Chade, absorbed in his sorting and loading of the powder vessels, did not appear to hear me, but Burrich did. Perhaps it is as they say, that his fading sight had sharpened his other senses. He set his hand to my shoulder. Perhaps if Web had never spoken of it, I would never have noticed it. But he was right. I felt Burrich's calm flow into me. It was not his thoughts that reached me, but a sense of connection with his being. It did not match the strength of a Wit-bond between man and animal, and yet it was there. He spoke quietly. “You've been doing that for a long time, boy. Doing what others wanted you to do. Taking on tasks no one else wanted.” It was a statement, not a judgment.
“So did you.”
He was quiet a moment. Then, “Yes. That's true. Like a dog that needs a master, I believe someone once told me.”
The cutting words I had once flung at him now brought bitter smiles to both of us. “Perhaps that has been true for me as well,” I admitted.

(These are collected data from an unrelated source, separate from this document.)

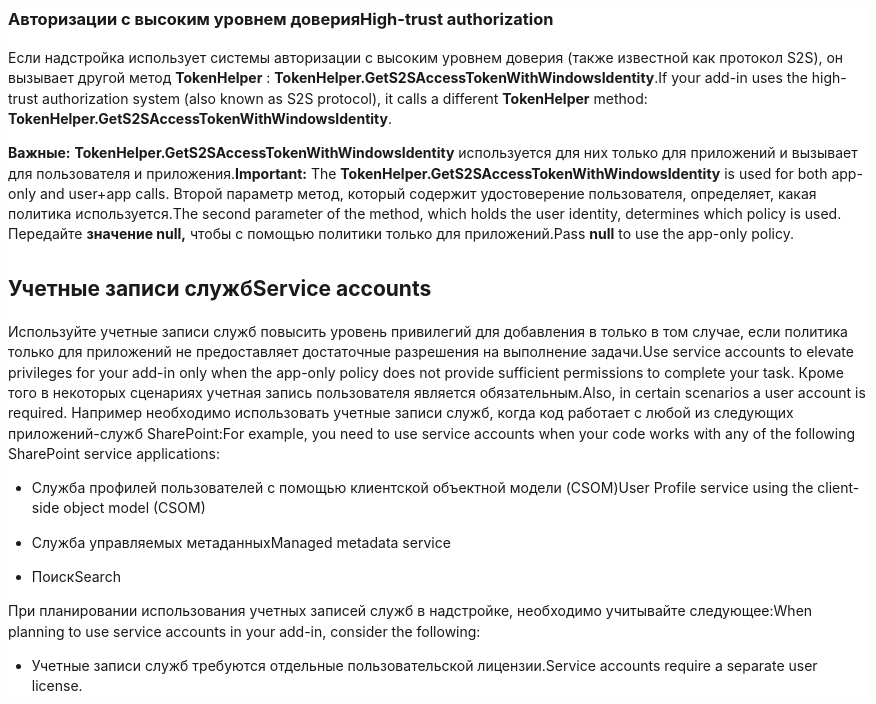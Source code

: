 
### <a name="high-trust-authorization"></a><span data-ttu-id="1a852-148">Авторизации с высоким уровнем доверия</span><span class="sxs-lookup"><span data-stu-id="1a852-148">High-trust authorization</span></span>

<span data-ttu-id="1a852-149">Если надстройка использует системы авторизации с высоким уровнем доверия (также известной как протокол S2S), он вызывает другой метод **TokenHelper** : **TokenHelper.GetS2SAccessTokenWithWindowsIdentity**.</span><span class="sxs-lookup"><span data-stu-id="1a852-149">If your add-in uses the high-trust authorization system (also known as S2S protocol), it calls a different **TokenHelper** method: **TokenHelper.GetS2SAccessTokenWithWindowsIdentity**.</span></span>

<span data-ttu-id="1a852-150">**Важные:** **TokenHelper.GetS2SAccessTokenWithWindowsIdentity** используется для них только для приложений и вызывает для пользователя и приложения.</span><span class="sxs-lookup"><span data-stu-id="1a852-150">**Important:** The **TokenHelper.GetS2SAccessTokenWithWindowsIdentity** is used for both app-only and user+app calls.</span></span> <span data-ttu-id="1a852-151">Второй параметр метод, который содержит удостоверение пользователя, определяет, какая политика используется.</span><span class="sxs-lookup"><span data-stu-id="1a852-151">The second parameter of the method, which holds the user identity, determines which policy is used.</span></span> <span data-ttu-id="1a852-152">Передайте **значение null,** чтобы с помощью политики только для приложений.</span><span class="sxs-lookup"><span data-stu-id="1a852-152">Pass **null** to use the app-only policy.</span></span>

## <a name="service-accounts"></a><span data-ttu-id="1a852-153">Учетные записи служб</span><span class="sxs-lookup"><span data-stu-id="1a852-153">Service accounts</span></span>

<span data-ttu-id="1a852-154">Используйте учетные записи служб повысить уровень привилегий для добавления в только в том случае, если политика только для приложений не предоставляет достаточные разрешения на выполнение задачи.</span><span class="sxs-lookup"><span data-stu-id="1a852-154">Use service accounts to elevate privileges for your add-in only when the app-only policy does not provide sufficient permissions to complete your task.</span></span> <span data-ttu-id="1a852-155">Кроме того в некоторых сценариях учетная запись пользователя является обязательным.</span><span class="sxs-lookup"><span data-stu-id="1a852-155">Also, in certain scenarios a user account is required.</span></span> <span data-ttu-id="1a852-156">Например необходимо использовать учетные записи служб, когда код работает с любой из следующих приложений-служб SharePoint:</span><span class="sxs-lookup"><span data-stu-id="1a852-156">For example, you need to use service accounts when your code works with any of the following SharePoint service applications:</span></span>

* <span data-ttu-id="1a852-157">Служба профилей пользователей с помощью клиентской объектной модели (CSOM)</span><span class="sxs-lookup"><span data-stu-id="1a852-157">User Profile service using the client-side object model (CSOM)</span></span>

* <span data-ttu-id="1a852-158">Служба управляемых метаданных</span><span class="sxs-lookup"><span data-stu-id="1a852-158">Managed metadata service</span></span>

* <span data-ttu-id="1a852-159">Поиск</span><span class="sxs-lookup"><span data-stu-id="1a852-159">Search</span></span>

<span data-ttu-id="1a852-160">При планировании использования учетных записей служб в надстройке, необходимо учитывайте следующее:</span><span class="sxs-lookup"><span data-stu-id="1a852-160">When planning to use service accounts in your add-in, consider the following:</span></span>

* <span data-ttu-id="1a852-161">Учетные записи служб требуются отдельные пользовательской лицензии.</span><span class="sxs-lookup"><span data-stu-id="1a852-161">Service accounts require a separate user license.</span></span>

We both sat still and silent for a time, finding a moment of respite in the eye of the storm all around us. Outside, I could hear the muffled noises of the working men. Their voices came distantly through the cold. I heard the dull ring of metal tools against ice, and the deeper thuds of chunks of ice flung into the wooden-bottomed sleds. Closer to hand, Chade muttered to himself and scraped his powder into precise loads. I felt for the dragon, and he was there, but my Wit-sense of him was dimmed as if he conserved his strength and now would do no more for himself than remain alive and await rescue. Burrich's hand was still on my shoulder. I suddenly suspected that, just as I did, he quested out toward the dragon.